Is Green PLM the key to unlocking a greener future?
You have just lost your mobile and are looking longingly at the recently released iPhone 30 Green Max. It recharges from ambient Wi-Fi and light, is built from recycled materials, and is built to last. Hardware upgrades should keep it in service for at least 40 years. So, when 7G comes online in 2040, you will be able to harness that and all the other exciting emerging technologies.
But how were the choices behind this marvel of sustainable technology designed, manufactured, and made? Few decisions in engineering are simple drop-in replacements. New materials and fuels have knock-on effects on other elements of design, supply chains, and end-of-life disposal, all of which may have their own emissions budget.

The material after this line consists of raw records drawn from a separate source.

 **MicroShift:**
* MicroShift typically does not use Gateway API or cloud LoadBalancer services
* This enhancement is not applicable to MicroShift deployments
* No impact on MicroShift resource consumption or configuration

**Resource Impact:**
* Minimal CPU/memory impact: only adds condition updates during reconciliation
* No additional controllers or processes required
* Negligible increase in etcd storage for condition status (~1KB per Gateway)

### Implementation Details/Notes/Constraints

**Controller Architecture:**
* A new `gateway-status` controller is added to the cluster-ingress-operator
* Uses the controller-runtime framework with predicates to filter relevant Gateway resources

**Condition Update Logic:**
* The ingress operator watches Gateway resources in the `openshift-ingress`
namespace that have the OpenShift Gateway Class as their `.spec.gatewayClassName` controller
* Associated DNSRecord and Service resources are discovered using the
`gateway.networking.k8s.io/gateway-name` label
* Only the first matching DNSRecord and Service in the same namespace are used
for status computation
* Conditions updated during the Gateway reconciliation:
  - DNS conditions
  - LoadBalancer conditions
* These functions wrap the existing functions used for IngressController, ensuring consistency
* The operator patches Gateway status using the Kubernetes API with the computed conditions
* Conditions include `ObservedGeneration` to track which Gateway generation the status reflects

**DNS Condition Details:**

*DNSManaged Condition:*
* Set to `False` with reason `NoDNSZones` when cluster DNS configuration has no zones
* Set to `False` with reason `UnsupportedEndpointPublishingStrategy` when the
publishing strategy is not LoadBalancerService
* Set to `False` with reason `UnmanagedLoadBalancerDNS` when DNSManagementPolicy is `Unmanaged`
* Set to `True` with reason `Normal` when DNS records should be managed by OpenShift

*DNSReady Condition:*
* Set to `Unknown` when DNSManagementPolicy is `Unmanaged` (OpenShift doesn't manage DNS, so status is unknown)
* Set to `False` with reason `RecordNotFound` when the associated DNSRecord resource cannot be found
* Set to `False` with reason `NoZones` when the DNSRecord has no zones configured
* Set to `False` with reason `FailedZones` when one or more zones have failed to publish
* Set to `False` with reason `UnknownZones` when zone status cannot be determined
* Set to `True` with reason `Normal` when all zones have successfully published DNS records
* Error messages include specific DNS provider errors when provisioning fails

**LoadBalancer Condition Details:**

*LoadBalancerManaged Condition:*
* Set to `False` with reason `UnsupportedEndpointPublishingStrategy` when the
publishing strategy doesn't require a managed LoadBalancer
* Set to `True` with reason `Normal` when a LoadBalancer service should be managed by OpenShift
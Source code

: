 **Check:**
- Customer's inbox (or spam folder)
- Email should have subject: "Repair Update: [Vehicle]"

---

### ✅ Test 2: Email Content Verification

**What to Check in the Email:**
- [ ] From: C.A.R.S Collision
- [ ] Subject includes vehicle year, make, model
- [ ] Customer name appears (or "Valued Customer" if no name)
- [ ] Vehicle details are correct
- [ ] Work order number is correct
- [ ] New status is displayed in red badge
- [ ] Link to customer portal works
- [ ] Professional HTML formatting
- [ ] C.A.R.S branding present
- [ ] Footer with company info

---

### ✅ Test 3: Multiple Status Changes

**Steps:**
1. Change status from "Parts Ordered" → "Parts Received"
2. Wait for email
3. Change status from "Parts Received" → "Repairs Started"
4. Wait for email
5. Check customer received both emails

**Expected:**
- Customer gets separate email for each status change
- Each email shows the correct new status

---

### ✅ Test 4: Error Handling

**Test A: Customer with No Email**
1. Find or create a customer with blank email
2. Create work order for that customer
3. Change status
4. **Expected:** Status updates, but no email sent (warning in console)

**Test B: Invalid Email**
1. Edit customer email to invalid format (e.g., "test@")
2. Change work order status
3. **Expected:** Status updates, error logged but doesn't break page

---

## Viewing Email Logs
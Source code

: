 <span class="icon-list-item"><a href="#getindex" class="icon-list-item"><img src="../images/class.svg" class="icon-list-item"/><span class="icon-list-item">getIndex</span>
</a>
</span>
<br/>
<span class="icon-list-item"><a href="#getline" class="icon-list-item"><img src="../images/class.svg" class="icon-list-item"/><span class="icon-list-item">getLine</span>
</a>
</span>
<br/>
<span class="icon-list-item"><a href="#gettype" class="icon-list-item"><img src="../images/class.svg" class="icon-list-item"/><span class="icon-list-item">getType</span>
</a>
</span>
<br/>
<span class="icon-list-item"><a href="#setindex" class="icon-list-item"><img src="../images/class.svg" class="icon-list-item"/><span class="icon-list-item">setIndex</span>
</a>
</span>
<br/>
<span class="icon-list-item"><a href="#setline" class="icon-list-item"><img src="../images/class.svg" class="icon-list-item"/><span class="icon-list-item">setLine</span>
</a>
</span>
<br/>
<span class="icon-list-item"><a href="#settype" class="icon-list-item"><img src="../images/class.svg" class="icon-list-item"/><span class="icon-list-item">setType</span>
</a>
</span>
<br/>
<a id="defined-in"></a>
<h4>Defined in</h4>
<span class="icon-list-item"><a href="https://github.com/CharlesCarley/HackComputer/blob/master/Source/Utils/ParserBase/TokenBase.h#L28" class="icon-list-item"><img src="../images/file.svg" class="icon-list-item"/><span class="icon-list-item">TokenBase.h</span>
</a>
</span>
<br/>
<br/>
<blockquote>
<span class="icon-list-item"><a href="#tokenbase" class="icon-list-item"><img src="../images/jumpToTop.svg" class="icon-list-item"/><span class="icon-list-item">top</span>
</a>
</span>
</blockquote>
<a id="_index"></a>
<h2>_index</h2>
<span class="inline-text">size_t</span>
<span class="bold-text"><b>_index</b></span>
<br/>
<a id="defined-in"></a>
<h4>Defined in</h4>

To understand a product’s lifecycle emissions and make the best decisions, we need a lifecycle assessment (LCA) of its entire footprint, from raw material extraction, manufacture, transportation, use, and disposal. This includes everything, from packaging to parts to recycling, and is the best holistic assessment of a product’s true impact, which can be measured with various metrics. Intelligent products have particular challenges since they often involve complex hard-to-recycle components or hazardous materials (e.g., batteries) and require energy to function. But the essential process is the same for all products.
All this must be considered in the context of cost and global stability. There is no point in making a sustainable change that cannot be manufactured long-term or makes your product so expensive that you lose customers to an unsustainable alternative.

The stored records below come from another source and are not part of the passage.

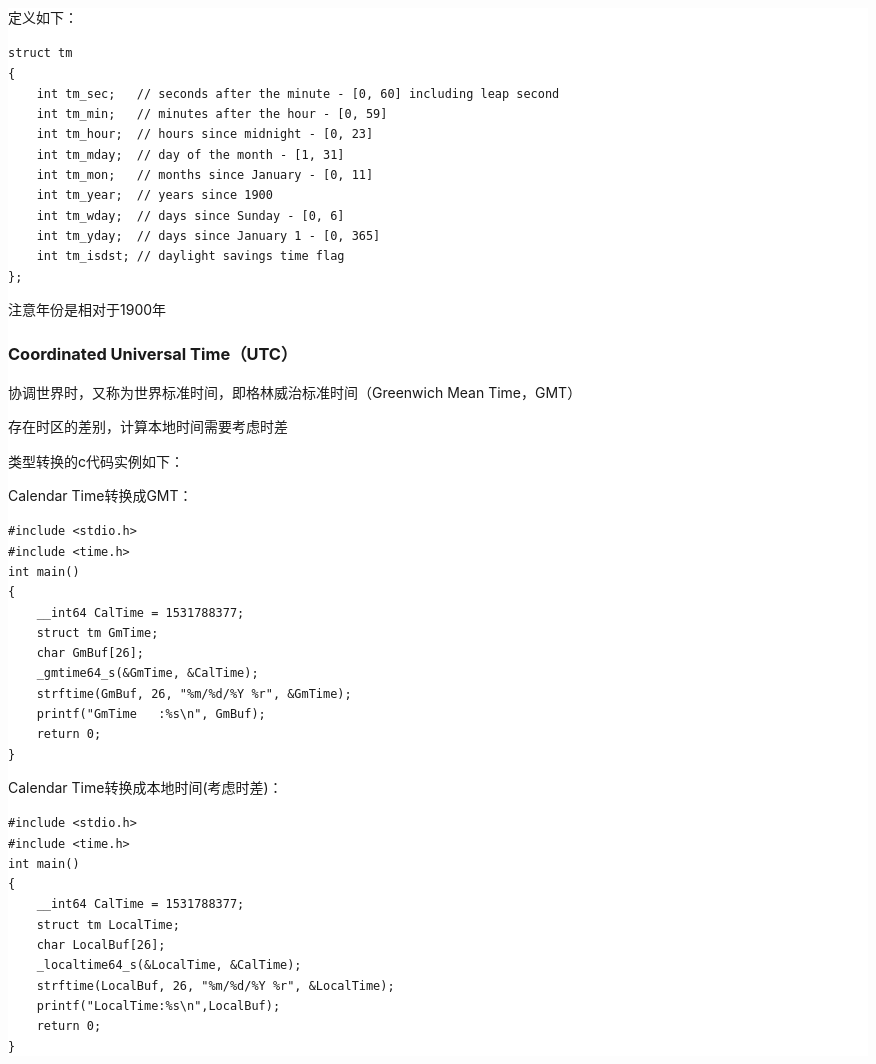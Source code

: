 定义如下：

```
struct tm
{
    int tm_sec;   // seconds after the minute - [0, 60] including leap second
    int tm_min;   // minutes after the hour - [0, 59]
    int tm_hour;  // hours since midnight - [0, 23]
    int tm_mday;  // day of the month - [1, 31]
    int tm_mon;   // months since January - [0, 11]
    int tm_year;  // years since 1900
    int tm_wday;  // days since Sunday - [0, 6]
    int tm_yday;  // days since January 1 - [0, 365]
    int tm_isdst; // daylight savings time flag
};
```

注意年份是相对于1900年

### Coordinated Universal Time（UTC）

协调世界时，又称为世界标准时间，即格林威治标准时间（Greenwich Mean Time，GMT）

存在时区的差别，计算本地时间需要考虑时差

类型转换的c代码实例如下：

Calendar Time转换成GMT：

```
#include <stdio.h>
#include <time.h>
int main()
{
	__int64 CalTime = 1531788377;
	struct tm GmTime;
	char GmBuf[26];
	_gmtime64_s(&GmTime, &CalTime);
	strftime(GmBuf, 26, "%m/%d/%Y %r", &GmTime);
	printf("GmTime   :%s\n", GmBuf);
	return 0;
}
```

Calendar Time转换成本地时间(考虑时差)：

```
#include <stdio.h>
#include <time.h>
int main()
{
	__int64 CalTime = 1531788377;
	struct tm LocalTime;
	char LocalBuf[26];
	_localtime64_s(&LocalTime, &CalTime);
	strftime(LocalBuf, 26, "%m/%d/%Y %r", &LocalTime);
	printf("LocalTime:%s\n",LocalBuf);
	return 0;
}
```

Sometimes a seemingly good decision is not as good when you’ve worked through the lifecycle, while those that didn’t seem immediately obvious can have an outsized effect. Sometimes leaders’ passions jump to the front of the queue when better ideas are out there. And sometimes, your instinct is spot on.
Without good data and models, it is impossible to know the most sustainable design decisions.
Tomorrow’s products and services will be conceived, designed, engineered, manufactured, and operated radically differently from the current linear economic model. This is a different revolutionary process that takes a holistic vision of the total lifecycle environmental footprint and is based on a circular view of the economy.
It is called Green PLM and making this revolution happen is essential. Green PLM is not a single technology or software product but a business strategy enabled by many different technologies, supporting software solutions, subject matter experts, consulting engineering, and IT services.
Today, Green PLM is in its infancy, but it is growing up quickly. Full product life cycle assessment is increasingly automated, and generative AI that can explore product design trade-offs is not far away. So do hold onto your mobile for the moment, but if you lose it, greener alternatives will arrive sooner than you think.